## Task directions
Please copy the last part of the entries exactly: the line that has "控件内部是根据调用方传来的 ID 区寻找内部的函数的，ID给错了，就调用不到或调用到其他函数里了。" and every line up to and including the end, nothing more.

## Material for this task
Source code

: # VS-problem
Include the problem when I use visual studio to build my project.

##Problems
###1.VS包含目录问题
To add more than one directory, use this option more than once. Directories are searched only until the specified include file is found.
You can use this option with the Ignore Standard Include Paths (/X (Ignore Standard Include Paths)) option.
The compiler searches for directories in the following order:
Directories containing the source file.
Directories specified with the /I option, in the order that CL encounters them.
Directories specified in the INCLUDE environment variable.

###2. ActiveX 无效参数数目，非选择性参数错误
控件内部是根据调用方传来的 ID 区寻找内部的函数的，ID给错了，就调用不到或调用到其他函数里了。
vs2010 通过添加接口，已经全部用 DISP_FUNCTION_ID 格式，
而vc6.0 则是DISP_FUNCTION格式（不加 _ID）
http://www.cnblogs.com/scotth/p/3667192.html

## Exercise response
控件内部是根据调用方传来的 ID 区寻找内部的函数的，ID给错了，就调用不到或调用到其他函数里了。
vs2010 通过添加接口，已经全部用 DISP_FUNCTION_ID 格式，
而vc6.0 则是DISP_FUNCTION格式（不加 _ID）
http://www.cnblogs.com/scotth/p/3667192.html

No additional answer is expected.